Karol Wojtyla restò al suo posto fino alla fine, nonostante all’Angelus la malattia gli inibisse addirittura l’uso della parola. Anzi fece dell’invalidità una pastorale della sofferenza. Benedetto XVI, al contrario, appena sentì venir meno le energie necessarie a proseguire la missione, scelse il nascondimento dal mondo, la preghiera solitaria. Tra le ultime mete dei viaggi apostolici, la certosa di Serra San Bruno, dove forse trovò rifugio il fisico Ettore Majorana, inspiegabilmente scomparso, e dove gli statuti dell’eremo tracciano il secolare identikit del monaco. Separato da tutti ma unito a tutti per stare “a nome di tutti al cospetto del Dio Vivente”. Quasi un manifesto del pontificato emerito. È non è un caso forse che, nel clima crepuscolare del Vaticano d’inizio terzo millennio, due film Habemus
papam di Nanni Moretti e The Young Pope di Paolo Sorrentino abbiamo trasferito sulla pellicola il malessere e i rovelli interiori di immaginari pontefici in crisi di senso e vocazione.

Croce

Benedetto XVI è stato Papa della parola, non del gesto. Non istintivamente amato dalle folle, anche perché allo scarso calore popolare che accolse l’elezione al Soglio di Pietro, non fu indifferente la sua origine bavarese in una città eterna ferita indelebilmente nella psicologia collettiva dall’occupazione tedesca in tempo di guerra.

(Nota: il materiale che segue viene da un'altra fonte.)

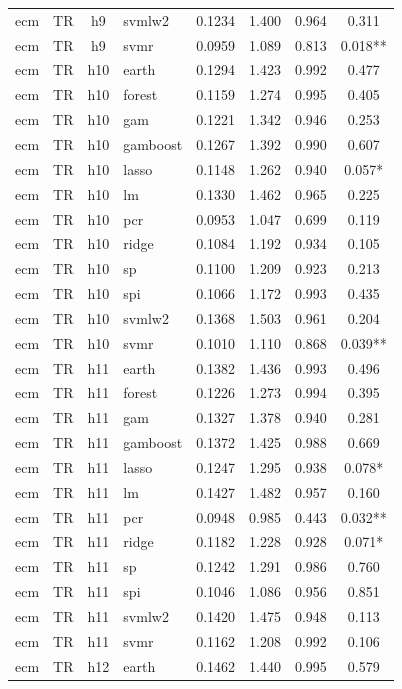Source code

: \begin{ThreePartTable}
\begin{longtable}[t]{llclcccc}
ecm & TR & h9 & svmlw2 & 0.1234 & 1.400 & 0.964 & 0.311\\
ecm & TR & h9 & svmr & 0.0959 & 1.089 & 0.813 & 0.018**\\
\addlinespace
ecm & TR & h10 & earth & 0.1294 & 1.423 & 0.992 & 0.477\\
ecm & TR & h10 & forest & 0.1159 & 1.274 & 0.995 & 0.405\\
ecm & TR & h10 & gam & 0.1221 & 1.342 & 0.946 & 0.253\\
ecm & TR & h10 & gamboost & 0.1267 & 1.392 & 0.990 & 0.607\\
ecm & TR & h10 & lasso & 0.1148 & 1.262 & 0.940 & 0.057*\\
ecm & TR & h10 & lm & 0.1330 & 1.462 & 0.965 & 0.225\\
ecm & TR & h10 & pcr & 0.0953 & 1.047 & 0.699 & 0.119\\
ecm & TR & h10 & ridge & 0.1084 & 1.192 & 0.934 & 0.105\\
ecm & TR & h10 & sp & 0.1100 & 1.209 & 0.923 & 0.213\\
ecm & TR & h10 & spi & 0.1066 & 1.172 & 0.993 & 0.435\\
ecm & TR & h10 & svmlw2 & 0.1368 & 1.503 & 0.961 & 0.204\\
ecm & TR & h10 & svmr & 0.1010 & 1.110 & 0.868 & 0.039**\\
\addlinespace
ecm & TR & h11 & earth & 0.1382 & 1.436 & 0.993 & 0.496\\
ecm & TR & h11 & forest & 0.1226 & 1.273 & 0.994 & 0.395\\
ecm & TR & h11 & gam & 0.1327 & 1.378 & 0.940 & 0.281\\
ecm & TR & h11 & gamboost & 0.1372 & 1.425 & 0.988 & 0.669\\
ecm & TR & h11 & lasso & 0.1247 & 1.295 & 0.938 & 0.078*\\
ecm & TR & h11 & lm & 0.1427 & 1.482 & 0.957 & 0.160\\
ecm & TR & h11 & pcr & 0.0948 & 0.985 & 0.443 & 0.032**\\
ecm & TR & h11 & ridge & 0.1182 & 1.228 & 0.928 & 0.071*\\
ecm & TR & h11 & sp & 0.1242 & 1.291 & 0.986 & 0.760\\
ecm & TR & h11 & spi & 0.1046 & 1.086 & 0.956 & 0.851\\
ecm & TR & h11 & svmlw2 & 0.1420 & 1.475 & 0.948 & 0.113\\
ecm & TR & h11 & svmr & 0.1162 & 1.208 & 0.992 & 0.106\\
\addlinespace
ecm & TR & h12 & earth & 0.1462 & 1.440 & 0.995 & 0.579\\

\end{longtable}
\end{ThreePartTable}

In realtà, col tempo, il vescovo di Roma arrivato dalla Germania seppe farsi apprezzare dal popolo devoto e particolarmente da chi sapeva misurare il peso specificò di interventi profetici. “Quanta sporcizia c’è nella Chiesa. Quanta superbia, quanta autosufficienza!”, denunciò il Venerdì Santo del 2005 al Colosseo nelle meditazioni dell’ultima Via Crucis di Giovanni Paolo II. Del resto, un quarto di secolo prima, con la nomina del cardinale tedesco alla guida dell’ex Sant’Uffizio, proprio Karol Wojtyla aveva messo teologicamente al sicuro la Chiesa. Uscita modernizzata ma disorientata dal Concilio. Quasi presagendo che sarebbe toccato a Ratzinger, un giorno, condurre la Barca di Pietro. Dopo l’abdicazione, si è parlato di un Pontefice controvoglia, salito sul Soglio di Pietro quasi suo malgrado. In realtà ne scese per restare accanto alla Croce, come Maria mentre gli apostoli erano scappati.